[Stored data]
-*-*-
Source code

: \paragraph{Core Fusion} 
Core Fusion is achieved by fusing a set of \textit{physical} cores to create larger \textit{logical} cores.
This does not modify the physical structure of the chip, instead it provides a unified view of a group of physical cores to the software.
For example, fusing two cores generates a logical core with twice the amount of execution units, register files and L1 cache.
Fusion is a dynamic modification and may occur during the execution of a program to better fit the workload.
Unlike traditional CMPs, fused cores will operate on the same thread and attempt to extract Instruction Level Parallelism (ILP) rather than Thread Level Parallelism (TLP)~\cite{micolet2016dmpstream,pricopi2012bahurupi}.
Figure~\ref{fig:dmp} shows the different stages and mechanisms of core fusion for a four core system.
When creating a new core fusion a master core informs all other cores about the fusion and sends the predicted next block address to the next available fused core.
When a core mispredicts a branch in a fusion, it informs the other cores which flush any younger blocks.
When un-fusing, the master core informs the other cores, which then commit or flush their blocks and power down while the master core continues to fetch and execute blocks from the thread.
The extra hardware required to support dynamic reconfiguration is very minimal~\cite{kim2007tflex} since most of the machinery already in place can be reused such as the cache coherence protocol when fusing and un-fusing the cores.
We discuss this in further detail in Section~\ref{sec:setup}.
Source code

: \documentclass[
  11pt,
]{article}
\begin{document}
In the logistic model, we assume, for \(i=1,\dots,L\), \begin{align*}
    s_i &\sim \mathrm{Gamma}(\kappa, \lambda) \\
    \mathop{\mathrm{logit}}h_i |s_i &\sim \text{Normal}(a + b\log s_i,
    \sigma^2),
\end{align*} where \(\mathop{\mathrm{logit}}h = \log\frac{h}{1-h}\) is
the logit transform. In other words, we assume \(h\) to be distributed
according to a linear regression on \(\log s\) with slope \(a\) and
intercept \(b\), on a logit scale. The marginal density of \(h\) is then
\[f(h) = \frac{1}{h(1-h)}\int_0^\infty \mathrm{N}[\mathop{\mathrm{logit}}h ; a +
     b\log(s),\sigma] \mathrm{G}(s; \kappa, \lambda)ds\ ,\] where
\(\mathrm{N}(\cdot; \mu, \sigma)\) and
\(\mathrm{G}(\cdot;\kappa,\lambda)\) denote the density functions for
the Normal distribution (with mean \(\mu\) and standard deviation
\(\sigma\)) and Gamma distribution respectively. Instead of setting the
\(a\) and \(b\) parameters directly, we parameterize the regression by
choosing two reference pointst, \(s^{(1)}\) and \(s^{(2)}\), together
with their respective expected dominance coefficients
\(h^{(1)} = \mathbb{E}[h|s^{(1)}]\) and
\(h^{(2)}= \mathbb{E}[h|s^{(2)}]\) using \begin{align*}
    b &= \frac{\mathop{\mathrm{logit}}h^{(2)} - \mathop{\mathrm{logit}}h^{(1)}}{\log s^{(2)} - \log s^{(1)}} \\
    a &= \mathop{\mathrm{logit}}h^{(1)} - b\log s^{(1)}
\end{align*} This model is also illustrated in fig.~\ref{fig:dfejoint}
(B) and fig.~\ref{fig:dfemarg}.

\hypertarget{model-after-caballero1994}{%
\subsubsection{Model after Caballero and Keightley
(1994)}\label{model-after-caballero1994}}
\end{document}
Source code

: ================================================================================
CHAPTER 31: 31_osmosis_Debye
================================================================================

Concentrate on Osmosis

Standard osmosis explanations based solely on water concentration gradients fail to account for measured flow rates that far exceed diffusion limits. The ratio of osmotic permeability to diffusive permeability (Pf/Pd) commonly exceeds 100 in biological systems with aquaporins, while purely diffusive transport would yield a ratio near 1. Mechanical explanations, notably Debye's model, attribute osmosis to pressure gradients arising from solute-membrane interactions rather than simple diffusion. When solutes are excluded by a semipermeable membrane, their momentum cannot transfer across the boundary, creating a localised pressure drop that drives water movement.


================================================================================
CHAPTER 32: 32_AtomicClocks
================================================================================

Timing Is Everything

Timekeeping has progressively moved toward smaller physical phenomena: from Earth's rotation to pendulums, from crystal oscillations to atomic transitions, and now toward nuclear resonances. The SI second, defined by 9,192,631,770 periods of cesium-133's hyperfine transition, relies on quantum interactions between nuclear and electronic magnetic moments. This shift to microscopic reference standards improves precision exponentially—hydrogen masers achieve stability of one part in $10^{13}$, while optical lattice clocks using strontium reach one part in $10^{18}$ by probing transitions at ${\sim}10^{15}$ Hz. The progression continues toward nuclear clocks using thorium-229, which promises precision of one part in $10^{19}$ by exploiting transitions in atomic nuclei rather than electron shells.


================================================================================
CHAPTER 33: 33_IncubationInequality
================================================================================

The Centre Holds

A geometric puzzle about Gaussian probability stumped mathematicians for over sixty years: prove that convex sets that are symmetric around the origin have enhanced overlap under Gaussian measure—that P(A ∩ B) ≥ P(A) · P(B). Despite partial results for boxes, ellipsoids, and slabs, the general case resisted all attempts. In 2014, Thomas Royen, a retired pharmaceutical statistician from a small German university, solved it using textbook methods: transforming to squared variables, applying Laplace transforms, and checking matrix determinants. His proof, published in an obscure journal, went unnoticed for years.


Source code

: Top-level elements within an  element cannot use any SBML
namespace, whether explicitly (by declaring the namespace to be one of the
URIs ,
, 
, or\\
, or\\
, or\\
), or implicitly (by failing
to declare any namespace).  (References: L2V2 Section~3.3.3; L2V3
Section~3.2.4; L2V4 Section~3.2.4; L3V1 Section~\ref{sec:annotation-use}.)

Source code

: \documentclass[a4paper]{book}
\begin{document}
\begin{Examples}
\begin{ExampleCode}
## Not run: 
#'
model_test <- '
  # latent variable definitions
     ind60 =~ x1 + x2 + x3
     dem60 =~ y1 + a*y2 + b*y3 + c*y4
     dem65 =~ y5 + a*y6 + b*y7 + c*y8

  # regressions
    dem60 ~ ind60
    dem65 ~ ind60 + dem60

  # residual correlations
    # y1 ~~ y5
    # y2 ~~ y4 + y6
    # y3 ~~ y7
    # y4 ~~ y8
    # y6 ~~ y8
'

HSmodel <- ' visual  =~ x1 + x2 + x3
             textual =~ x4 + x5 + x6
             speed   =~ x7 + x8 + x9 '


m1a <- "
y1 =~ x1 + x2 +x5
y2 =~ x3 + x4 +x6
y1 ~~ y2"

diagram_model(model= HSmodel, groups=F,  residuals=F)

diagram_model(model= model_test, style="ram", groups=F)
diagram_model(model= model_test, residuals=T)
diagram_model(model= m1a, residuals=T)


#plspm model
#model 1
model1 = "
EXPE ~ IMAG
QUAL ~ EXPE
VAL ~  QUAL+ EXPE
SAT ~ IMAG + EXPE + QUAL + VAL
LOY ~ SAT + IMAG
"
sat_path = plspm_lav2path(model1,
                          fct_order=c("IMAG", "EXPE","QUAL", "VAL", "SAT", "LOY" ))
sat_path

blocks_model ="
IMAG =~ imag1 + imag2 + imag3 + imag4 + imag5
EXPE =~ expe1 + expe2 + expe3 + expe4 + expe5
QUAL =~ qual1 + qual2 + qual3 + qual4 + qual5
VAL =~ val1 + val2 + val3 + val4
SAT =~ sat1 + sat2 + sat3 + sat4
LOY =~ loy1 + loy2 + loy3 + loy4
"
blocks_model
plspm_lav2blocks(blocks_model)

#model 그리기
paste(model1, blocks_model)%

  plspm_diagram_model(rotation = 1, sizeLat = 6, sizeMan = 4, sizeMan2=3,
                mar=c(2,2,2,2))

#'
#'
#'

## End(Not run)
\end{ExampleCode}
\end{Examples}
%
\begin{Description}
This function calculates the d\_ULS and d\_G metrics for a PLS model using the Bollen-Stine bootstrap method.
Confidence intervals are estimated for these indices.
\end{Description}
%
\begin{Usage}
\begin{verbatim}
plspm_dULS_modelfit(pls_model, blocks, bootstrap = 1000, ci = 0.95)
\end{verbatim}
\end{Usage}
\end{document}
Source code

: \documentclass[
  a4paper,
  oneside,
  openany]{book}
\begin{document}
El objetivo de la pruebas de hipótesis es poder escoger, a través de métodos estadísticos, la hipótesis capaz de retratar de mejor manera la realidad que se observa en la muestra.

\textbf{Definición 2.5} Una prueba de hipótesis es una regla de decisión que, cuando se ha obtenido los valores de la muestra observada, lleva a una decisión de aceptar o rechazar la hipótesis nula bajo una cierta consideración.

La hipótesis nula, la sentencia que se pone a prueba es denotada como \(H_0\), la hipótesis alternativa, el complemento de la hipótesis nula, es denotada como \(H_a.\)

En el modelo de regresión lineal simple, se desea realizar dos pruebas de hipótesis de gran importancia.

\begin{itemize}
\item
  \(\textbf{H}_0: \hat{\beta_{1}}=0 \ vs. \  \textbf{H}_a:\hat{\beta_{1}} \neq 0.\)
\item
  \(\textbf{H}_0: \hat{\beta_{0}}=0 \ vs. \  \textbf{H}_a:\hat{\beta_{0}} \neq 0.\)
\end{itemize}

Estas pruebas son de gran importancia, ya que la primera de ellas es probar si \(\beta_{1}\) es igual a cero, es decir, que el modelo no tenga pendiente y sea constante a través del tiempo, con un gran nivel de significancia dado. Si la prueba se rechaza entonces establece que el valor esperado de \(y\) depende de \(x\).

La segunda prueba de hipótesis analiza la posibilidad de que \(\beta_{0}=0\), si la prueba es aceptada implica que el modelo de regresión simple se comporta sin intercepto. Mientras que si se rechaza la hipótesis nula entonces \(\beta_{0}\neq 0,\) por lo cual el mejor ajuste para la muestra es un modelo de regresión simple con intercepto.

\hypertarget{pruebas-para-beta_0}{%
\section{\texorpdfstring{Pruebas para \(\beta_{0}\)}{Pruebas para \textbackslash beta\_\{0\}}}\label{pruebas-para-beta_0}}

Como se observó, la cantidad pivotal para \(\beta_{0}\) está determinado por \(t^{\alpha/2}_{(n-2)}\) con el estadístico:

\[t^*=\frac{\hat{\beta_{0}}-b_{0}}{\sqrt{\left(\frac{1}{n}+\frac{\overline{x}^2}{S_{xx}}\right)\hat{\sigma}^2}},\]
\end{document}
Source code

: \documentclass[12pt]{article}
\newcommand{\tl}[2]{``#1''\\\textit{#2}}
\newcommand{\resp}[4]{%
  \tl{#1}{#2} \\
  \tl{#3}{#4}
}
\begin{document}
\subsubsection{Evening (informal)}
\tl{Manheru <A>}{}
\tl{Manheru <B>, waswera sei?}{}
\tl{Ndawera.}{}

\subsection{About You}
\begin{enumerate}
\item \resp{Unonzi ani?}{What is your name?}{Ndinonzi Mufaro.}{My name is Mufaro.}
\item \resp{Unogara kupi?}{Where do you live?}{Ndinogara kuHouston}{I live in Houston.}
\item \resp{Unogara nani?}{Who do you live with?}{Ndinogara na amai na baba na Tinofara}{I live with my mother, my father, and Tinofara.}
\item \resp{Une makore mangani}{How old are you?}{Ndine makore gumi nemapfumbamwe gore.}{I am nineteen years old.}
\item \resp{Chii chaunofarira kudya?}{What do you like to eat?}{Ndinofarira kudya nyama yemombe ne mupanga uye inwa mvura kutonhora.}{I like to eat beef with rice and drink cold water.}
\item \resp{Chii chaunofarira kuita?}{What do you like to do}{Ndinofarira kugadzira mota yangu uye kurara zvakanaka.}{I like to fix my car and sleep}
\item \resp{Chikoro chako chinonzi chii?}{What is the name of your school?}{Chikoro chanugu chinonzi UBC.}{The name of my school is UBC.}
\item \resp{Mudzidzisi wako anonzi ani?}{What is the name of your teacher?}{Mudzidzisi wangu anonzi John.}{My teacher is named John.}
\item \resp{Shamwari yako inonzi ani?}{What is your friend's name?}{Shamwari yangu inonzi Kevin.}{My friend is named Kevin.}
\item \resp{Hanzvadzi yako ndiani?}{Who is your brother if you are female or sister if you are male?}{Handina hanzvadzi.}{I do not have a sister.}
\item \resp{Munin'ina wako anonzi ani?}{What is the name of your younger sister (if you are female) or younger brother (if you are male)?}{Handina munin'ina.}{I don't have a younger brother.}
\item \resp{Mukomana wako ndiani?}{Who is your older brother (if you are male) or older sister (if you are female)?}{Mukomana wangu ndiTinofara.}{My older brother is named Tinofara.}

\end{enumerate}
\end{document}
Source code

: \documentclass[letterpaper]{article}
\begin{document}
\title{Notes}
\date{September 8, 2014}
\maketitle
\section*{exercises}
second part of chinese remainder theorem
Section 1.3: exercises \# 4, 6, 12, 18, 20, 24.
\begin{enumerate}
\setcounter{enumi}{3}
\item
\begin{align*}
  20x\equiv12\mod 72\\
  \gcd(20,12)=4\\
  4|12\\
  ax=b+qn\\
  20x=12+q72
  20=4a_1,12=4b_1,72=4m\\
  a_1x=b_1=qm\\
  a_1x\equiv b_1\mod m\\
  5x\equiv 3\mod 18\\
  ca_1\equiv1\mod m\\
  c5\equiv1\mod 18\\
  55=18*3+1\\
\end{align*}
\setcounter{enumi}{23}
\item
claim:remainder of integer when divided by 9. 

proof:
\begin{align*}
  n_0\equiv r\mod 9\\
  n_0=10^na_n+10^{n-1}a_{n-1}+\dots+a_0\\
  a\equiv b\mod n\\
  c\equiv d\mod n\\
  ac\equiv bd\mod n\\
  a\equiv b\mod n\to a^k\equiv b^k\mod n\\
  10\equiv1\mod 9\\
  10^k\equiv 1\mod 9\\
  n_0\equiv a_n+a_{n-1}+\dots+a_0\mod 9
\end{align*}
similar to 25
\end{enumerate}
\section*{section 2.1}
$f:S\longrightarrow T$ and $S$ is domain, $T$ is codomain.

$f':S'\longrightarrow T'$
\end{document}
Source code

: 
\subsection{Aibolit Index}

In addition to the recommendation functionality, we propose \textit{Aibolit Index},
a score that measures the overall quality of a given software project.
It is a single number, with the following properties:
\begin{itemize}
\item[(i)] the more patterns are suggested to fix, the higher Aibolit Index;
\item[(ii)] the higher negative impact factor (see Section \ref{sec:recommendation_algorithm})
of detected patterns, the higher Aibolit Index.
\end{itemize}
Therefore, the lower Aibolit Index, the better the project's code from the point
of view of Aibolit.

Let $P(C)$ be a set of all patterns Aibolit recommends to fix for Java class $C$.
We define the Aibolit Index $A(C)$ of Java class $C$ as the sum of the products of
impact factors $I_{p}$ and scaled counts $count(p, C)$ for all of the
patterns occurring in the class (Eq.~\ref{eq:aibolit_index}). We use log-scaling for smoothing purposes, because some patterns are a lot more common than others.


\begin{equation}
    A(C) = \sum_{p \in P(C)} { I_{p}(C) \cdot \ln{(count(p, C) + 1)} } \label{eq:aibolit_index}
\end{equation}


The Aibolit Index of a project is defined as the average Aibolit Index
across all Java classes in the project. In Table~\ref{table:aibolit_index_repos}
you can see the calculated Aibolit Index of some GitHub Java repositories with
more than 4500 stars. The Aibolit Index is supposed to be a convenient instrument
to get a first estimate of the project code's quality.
-*-*-
◆ WHAT TO WORK ON:
Which lines of the data contain the string "Gamma"? Copy each of them.

◆ RESPONSE TO THIS EXERCISE:
    s_i &\sim \mathrm{Gamma}(\kappa, \lambda) \\
\(\sigma\)) and Gamma distribution respectively. Instead of setting the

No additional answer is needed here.